TASK TO COMPLETE:
The answer must be an exact copy of the entries that follow, with all images removed.

Stored data:
┄┄┄┄┄┄┄┄┄┄

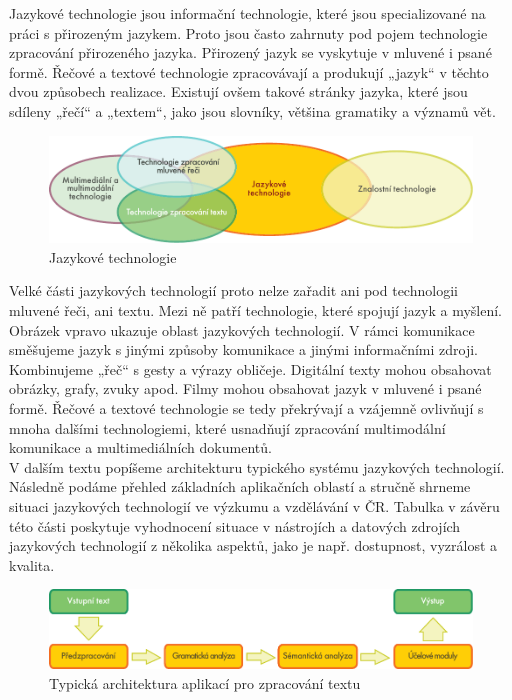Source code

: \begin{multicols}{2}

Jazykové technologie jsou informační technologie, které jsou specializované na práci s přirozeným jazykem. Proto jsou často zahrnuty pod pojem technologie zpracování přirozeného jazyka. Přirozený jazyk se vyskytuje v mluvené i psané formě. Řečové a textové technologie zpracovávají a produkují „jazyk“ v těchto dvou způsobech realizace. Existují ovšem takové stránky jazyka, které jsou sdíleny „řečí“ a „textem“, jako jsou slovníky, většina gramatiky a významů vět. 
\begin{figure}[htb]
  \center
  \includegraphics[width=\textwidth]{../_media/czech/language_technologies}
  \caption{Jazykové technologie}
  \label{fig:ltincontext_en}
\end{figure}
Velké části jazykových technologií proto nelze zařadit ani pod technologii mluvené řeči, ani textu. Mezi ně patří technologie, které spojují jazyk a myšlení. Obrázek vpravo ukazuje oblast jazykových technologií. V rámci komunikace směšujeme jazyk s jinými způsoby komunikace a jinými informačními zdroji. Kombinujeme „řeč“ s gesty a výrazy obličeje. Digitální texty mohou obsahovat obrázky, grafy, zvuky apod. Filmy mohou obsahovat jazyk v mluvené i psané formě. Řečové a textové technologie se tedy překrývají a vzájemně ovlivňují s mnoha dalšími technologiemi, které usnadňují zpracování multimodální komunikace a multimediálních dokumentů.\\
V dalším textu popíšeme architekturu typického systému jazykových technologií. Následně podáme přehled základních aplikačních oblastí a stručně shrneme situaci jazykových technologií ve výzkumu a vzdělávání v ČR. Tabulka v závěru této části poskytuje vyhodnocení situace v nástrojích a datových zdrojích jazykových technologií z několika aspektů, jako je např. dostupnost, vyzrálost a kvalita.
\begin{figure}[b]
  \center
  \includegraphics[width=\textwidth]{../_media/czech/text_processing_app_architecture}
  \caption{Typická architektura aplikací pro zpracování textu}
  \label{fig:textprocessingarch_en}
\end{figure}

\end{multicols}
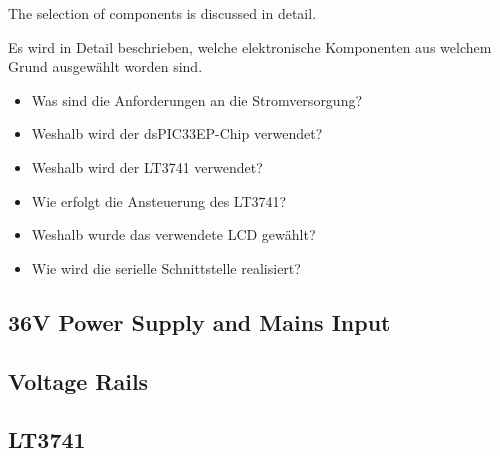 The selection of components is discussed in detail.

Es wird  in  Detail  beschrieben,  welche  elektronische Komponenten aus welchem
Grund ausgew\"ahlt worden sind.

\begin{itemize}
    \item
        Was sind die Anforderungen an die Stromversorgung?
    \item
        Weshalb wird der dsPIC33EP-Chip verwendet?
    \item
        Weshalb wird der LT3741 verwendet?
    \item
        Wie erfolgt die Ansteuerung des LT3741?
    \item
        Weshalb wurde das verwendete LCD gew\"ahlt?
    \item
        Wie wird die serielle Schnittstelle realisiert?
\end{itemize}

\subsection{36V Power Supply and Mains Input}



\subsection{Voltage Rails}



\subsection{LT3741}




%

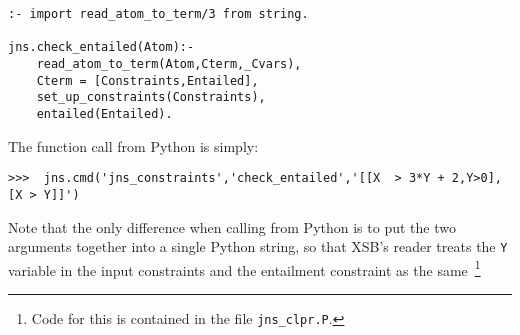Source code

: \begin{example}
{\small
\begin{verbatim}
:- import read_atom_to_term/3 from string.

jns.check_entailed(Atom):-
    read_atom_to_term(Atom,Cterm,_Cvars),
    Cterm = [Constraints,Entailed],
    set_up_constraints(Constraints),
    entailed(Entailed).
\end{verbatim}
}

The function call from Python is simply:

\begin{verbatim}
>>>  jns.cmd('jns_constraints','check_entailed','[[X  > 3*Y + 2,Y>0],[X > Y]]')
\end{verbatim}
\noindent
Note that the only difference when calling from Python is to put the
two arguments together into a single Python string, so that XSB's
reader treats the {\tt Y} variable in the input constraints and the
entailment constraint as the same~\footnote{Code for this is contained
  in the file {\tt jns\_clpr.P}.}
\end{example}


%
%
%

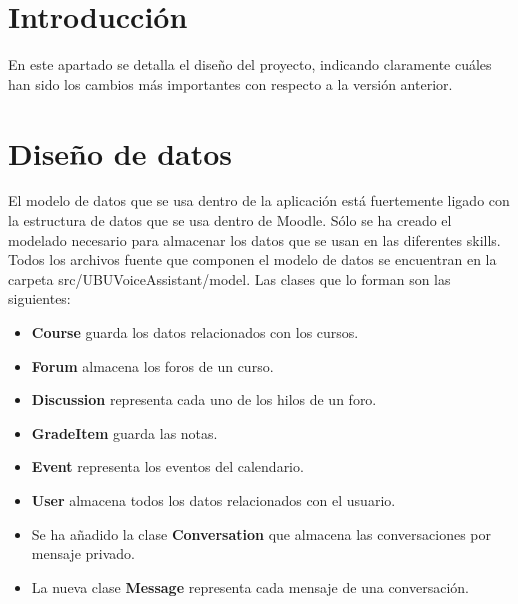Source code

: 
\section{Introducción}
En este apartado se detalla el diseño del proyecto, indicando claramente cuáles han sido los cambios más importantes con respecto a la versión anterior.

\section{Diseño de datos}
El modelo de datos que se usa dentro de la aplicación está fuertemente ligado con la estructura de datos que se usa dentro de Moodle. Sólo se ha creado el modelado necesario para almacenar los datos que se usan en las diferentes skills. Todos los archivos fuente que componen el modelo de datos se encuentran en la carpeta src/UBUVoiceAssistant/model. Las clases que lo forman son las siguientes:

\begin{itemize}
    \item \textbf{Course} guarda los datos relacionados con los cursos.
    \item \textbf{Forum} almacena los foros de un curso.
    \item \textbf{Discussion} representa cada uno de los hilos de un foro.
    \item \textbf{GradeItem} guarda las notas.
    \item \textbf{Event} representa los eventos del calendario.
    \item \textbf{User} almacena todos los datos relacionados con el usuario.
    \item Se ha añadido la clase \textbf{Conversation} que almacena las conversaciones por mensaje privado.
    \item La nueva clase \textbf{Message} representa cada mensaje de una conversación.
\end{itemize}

┄┄┄┄┄┄┄┄┄┄

YOUR RESPONSE:
Source code

: \begin{multicols}{2}

Jazykové technologie jsou informační technologie, které jsou specializované na práci s přirozeným jazykem. Proto jsou často zahrnuty pod pojem technologie zpracování přirozeného jazyka. Přirozený jazyk se vyskytuje v mluvené i psané formě. Řečové a textové technologie zpracovávají a produkují „jazyk“ v těchto dvou způsobech realizace. Existují ovšem takové stránky jazyka, které jsou sdíleny „řečí“ a „textem“, jako jsou slovníky, většina gramatiky a významů vět. 
\begin{figure}[htb]
  \center
  \includegraphics[width=\textwidth]{../_media/czech/language_technologies}
  \caption{Jazykové technologie}
  \label{fig:ltincontext_en}
\end{figure}
Velké části jazykových technologií proto nelze zařadit ani pod technologii mluvené řeči, ani textu. Mezi ně patří technologie, které spojují jazyk a myšlení. Obrázek vpravo ukazuje oblast jazykových technologií. V rámci komunikace směšujeme jazyk s jinými způsoby komunikace a jinými informačními zdroji. Kombinujeme „řeč“ s gesty a výrazy obličeje. Digitální texty mohou obsahovat obrázky, grafy, zvuky apod. Filmy mohou obsahovat jazyk v mluvené i psané formě. Řečové a textové technologie se tedy překrývají a vzájemně ovlivňují s mnoha dalšími technologiemi, které usnadňují zpracování multimodální komunikace a multimediálních dokumentů.\\
V dalším textu popíšeme architekturu typického systému jazykových technologií. Následně podáme přehled základních aplikačních oblastí a stručně shrneme situaci jazykových technologií ve výzkumu a vzdělávání v ČR. Tabulka v závěru této části poskytuje vyhodnocení situace v nástrojích a datových zdrojích jazykových technologií z několika aspektů, jako je např. dostupnost, vyzrálost a kvalita.
\begin{figure}[b]
  \center
  \includegraphics[width=\textwidth]{../_media/czech/text_processing_app_architecture}
  \caption{Typická architektura aplikací pro zpracování textu}
  \label{fig:textprocessingarch_en}
\end{figure}

\end{multicols}
 The selection of components is discussed in detail.

Es wird  in  Detail  beschrieben,  welche  elektronische Komponenten aus welchem
Grund ausgew\"ahlt worden sind.

\begin{itemize}
    \item
        Was sind die Anforderungen an die Stromversorgung?
    \item
        Weshalb wird der dsPIC33EP-Chip verwendet?
    \item
        Weshalb wird der LT3741 verwendet?
    \item
        Wie erfolgt die Ansteuerung des LT3741?
    \item
        Weshalb wurde das verwendete LCD gew\"ahlt?
    \item
        Wie wird die serielle Schnittstelle realisiert?
\end{itemize}

\subsection{36V Power Supply and Mains Input}



\subsection{Voltage Rails}



\subsection{LT3741}




%

Source code

: \begin{example}
{\small
\begin{verbatim}
:- import read_atom_to_term/3 from string.

jns.check_entailed(Atom):-
    read_atom_to_term(Atom,Cterm,_Cvars),
    Cterm = [Constraints,Entailed],
    set_up_constraints(Constraints),
    entailed(Entailed).
\end{verbatim}
}

The function call from Python is simply:

\begin{verbatim}
>>>  jns.cmd('jns_constraints','check_entailed','[[X  > 3*Y + 2,Y>0],[X > Y]]')
\end{verbatim}
\noindent
Note that the only difference when calling from Python is to put the
two arguments together into a single Python string, so that XSB's
reader treats the {\tt Y} variable in the input constraints and the
entailment constraint as the same~\footnote{Code for this is contained
  in the file {\tt jns\_clpr.P}.}
\end{example}


%
%
%

Source code

: 
\section{Introducción}
En este apartado se detalla el diseño del proyecto, indicando claramente cuáles han sido los cambios más importantes con respecto a la versión anterior.

\section{Diseño de datos}
El modelo de datos que se usa dentro de la aplicación está fuertemente ligado con la estructura de datos que se usa dentro de Moodle. Sólo se ha creado el modelado necesario para almacenar los datos que se usan en las diferentes skills. Todos los archivos fuente que componen el modelo de datos se encuentran en la carpeta src/UBUVoiceAssistant/model. Las clases que lo forman son las siguientes:

\begin{itemize}
    \item \textbf{Course} guarda los datos relacionados con los cursos.
    \item \textbf{Forum} almacena los foros de un curso.
    \item \textbf{Discussion} representa cada uno de los hilos de un foro.
    \item \textbf{GradeItem} guarda las notas.
    \item \textbf{Event} representa los eventos del calendario.
    \item \textbf{User} almacena todos los datos relacionados con el usuario.
    \item Se ha añadido la clase \textbf{Conversation} que almacena las conversaciones por mensaje privado.
    \item La nueva clase \textbf{Message} representa cada mensaje de una conversación.
\end{itemize}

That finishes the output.